Speaking on al-Aqsa, Hamas spokesman Sami Abu Zuchri spoke of a major "victory" and a second "liberation," the first being from the Jewish settlers evacuated from Gaza under Israel's August 2005 unilateral pullout from the Strip and the second from whom he called the "traitors."

Fatah had earlier denied Hamas' claim of control over the compound, insisting it managed to repel the attack and even arrest some 15 Hamas gunmen.

Fatah officials in the Information Ministry issued an order seeking to prevent the broadcast of the images on al-Aqsa, but failed.

Residents in the area earlier said Hamas fighters using megaphones called on them to "come down" and see for themselves that the compound was in it hands, declaring the area was now "safe," "clean" and "removed from corruption makers."

Exchanges of fire are also ongoing around the other three Gaza City headquarters, but fighting focussed on the Preventive Security, considered Hamas' most hated rival.

It was previously headed by Gaza strongman Mohammed Dahlan, despised by Hamas for past crackdowns against it and alleged corruption. He is believed to laying low in Cairo.

A 13-year-old was also caught in a cross-fire in the southern town of Khan Younis and another Palestinian killed north of Gaza City, bringing Thursday's death-toll to at least 16, and the number of Palestinians killed in vicious internecine clashes since they first resurfaced last Thursday and escalated dramatically Monday to some 86 lives.

Abbas meanwhile convened an emergency meeting of Fatah's Central Committee and the Palestine Liberation Organization (PLO) Executive Committee in Ramallah, to discuss pulling Fatah out of the three- month-old unity government with Hamas.

An aide said he rejected out of hand some eight conditions posed by Hamas in return for a truce, which included demands that he sack certain security chiefs.

On Thursday morning Hamas meanwhile rejected a proposal to send an international force to the Gaza Strip, saying it would regard such troops as "an occupying army" to be dealt with "accordingly."

"Hamas is against the deployment of any international force at this time," spokesman Sami Abu Zukri told Deutsche Presse-Agentur dpa.

The movement would regard an international force as an "occupying army, he continued, and deal with it accordingly.

Both Abbas and Israeli Premier Ehud Barak have proposed stationing a multi-national force in the battered salient.

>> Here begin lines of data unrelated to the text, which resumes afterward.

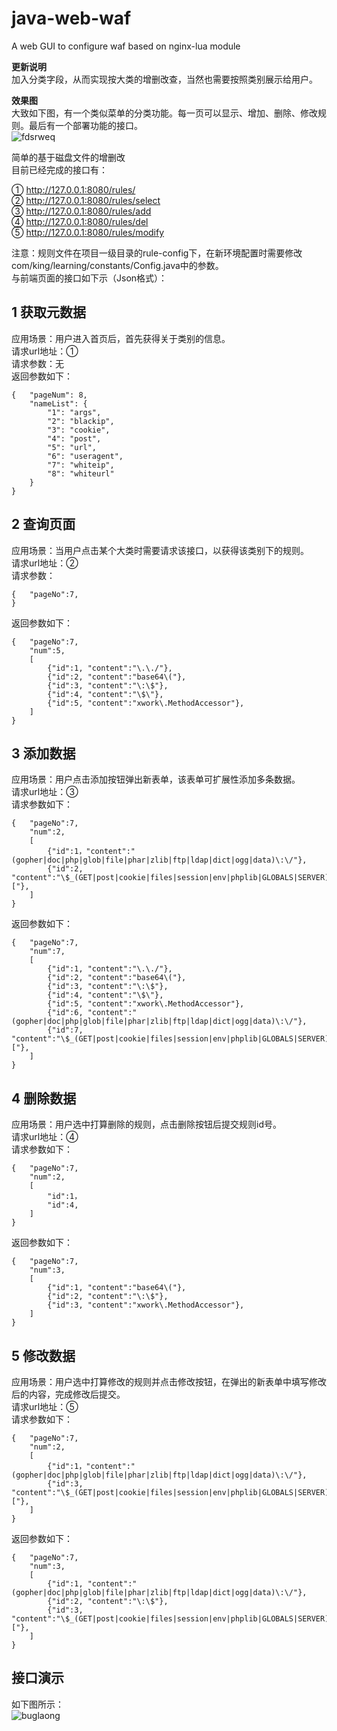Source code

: # java-web-waf
A web GUI to configure waf based on nginx-lua module

**更新说明**<br>
加入分类字段，从而实现按大类的增删改查，当然也需要按照类别展示给用户。<br>

**效果图**<br>
大致如下图，有一个类似菜单的分类功能。每一页可以显示、增加、删除、修改规则。最后有一个部署功能的接口。<br>
![fdsrweq](https://i.imgur.com/Gc0G6dr.jpg)

简单的基于磁盘文件的增删改<br>
目前已经完成的接口有：<br>

① http://127.0.0.1:8080/rules/<br>
② http://127.0.0.1:8080/rules/select<br>
③ http://127.0.0.1:8080/rules/add<br>
④ http://127.0.0.1:8080/rules/del<br>
⑤ http://127.0.0.1:8080/rules/modify<br>

注意：规则文件在项目一级目录的rule-config下，在新环境配置时需要修改com/king/learning/constants/Config.java中的参数。<br>
与前端页面的接口如下示（Json格式）：<br>

## 1 获取元数据
应用场景：用户进入首页后，首先获得关于类别的信息。<br>
请求url地址：①<br>
请求参数：无<br>
返回参数如下：<br>

    {   "pageNum": 8,
        "nameList": {
            "1": "args",
            "2": "blackip",
            "3": "cookie",
            "4": "post",
            "5": "url",
            "6": "useragent",
            "7": "whiteip",
            "8": "whiteurl"
        }
    }

## 2 查询页面
应用场景：当用户点击某个大类时需要请求该接口，以获得该类别下的规则。<br>
请求url地址：②<br>
请求参数：

    {   "pageNo":7,
    }
返回参数如下：<br>

    {   "pageNo":7,
        "num":5,
        [
            {"id":1, "content":"\.\./"},
            {"id":2, "content":"base64\("},
            {"id":3, "content":"\:\$"},
            {"id":4, "content":"\$\"},
            {"id":5, "content":"xwork\.MethodAccessor"},
        ]
    }

## 3 添加数据
应用场景：用户点击添加按钮弹出新表单，该表单可扩展性添加多条数据。<br>
请求url地址：③<br>
请求参数如下：<br>

    {   "pageNo":7,
        "num":2,
        [
            {"id":1，"content":"(gopher|doc|php|glob|file|phar|zlib|ftp|ldap|dict|ogg|data)\:\/"},
            {"id":2, "content":"\$_(GET|post|cookie|files|session|env|phplib|GLOBALS|SERVER)\["},
        ]
    }
返回参数如下：<br>

    {   "pageNo":7,
        "num":7,
        [
            {"id":1, "content":"\.\./"},
            {"id":2, "content":"base64\("},
            {"id":3, "content":"\:\$"},
            {"id":4, "content":"\$\"},
            {"id":5, "content":"xwork\.MethodAccessor"},
            {"id":6, "content":"(gopher|doc|php|glob|file|phar|zlib|ftp|ldap|dict|ogg|data)\:\/"},
            {"id":7, "content":"\$_(GET|post|cookie|files|session|env|phplib|GLOBALS|SERVER)\["},
        ]
    }

## 4 删除数据
应用场景：用户选中打算删除的规则，点击删除按钮后提交规则id号。<br>
请求url地址：④<br>
请求参数如下：<br>

    {   "pageNo":7,
        "num":2,
        [
            "id":1，
            "id":4,
        ]
    }
返回参数如下：<br>

    {   "pageNo":7,
        "num":3,
        [
            {"id":1, "content":"base64\("},
            {"id":2, "content":"\:\$"},
            {"id":3, "content":"xwork\.MethodAccessor"},
        ]
    }

## 5 修改数据
应用场景：用户选中打算修改的规则并点击修改按钮，在弹出的新表单中填写修改后的内容，完成修改后提交。<br>
请求url地址：⑤<br>
请求参数如下：<br>

    {   "pageNo":7,
        "num":2,
        [
            {"id":1，"content":"(gopher|doc|php|glob|file|phar|zlib|ftp|ldap|dict|ogg|data)\:\/"},
            {"id":3, "content":"\$_(GET|post|cookie|files|session|env|phplib|GLOBALS|SERVER)\["},
        ]
    }
返回参数如下：<br>

    {   "pageNo":7,
        "num":3,
        [
            {"id":1, "content":"(gopher|doc|php|glob|file|phar|zlib|ftp|ldap|dict|ogg|data)\:\/"},
            {"id":2, "content":"\:\$"},
            {"id":3, "content":"\$_(GET|post|cookie|files|session|env|phplib|GLOBALS|SERVER)\["},
        ]
    }

## 接口演示
如下图所示：<br>
![buglaong](https://i.imgur.com/94FDVns.gif)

"We have always asked for international forces to come to the West Bank and Gaza. But I'm telling you that this is not an easy thing to do," chief Palestine Liberation Organization negotiator Saeb Erekat told Israel Amt Radio.

"This will depend on the mandate, on who will send troops, who will not send troops, who will come to the situation," he added.

But Abu Zukri said Hamas saw the possible deployment of a multinational force as an attempt to strengthen one side at the expense of the other.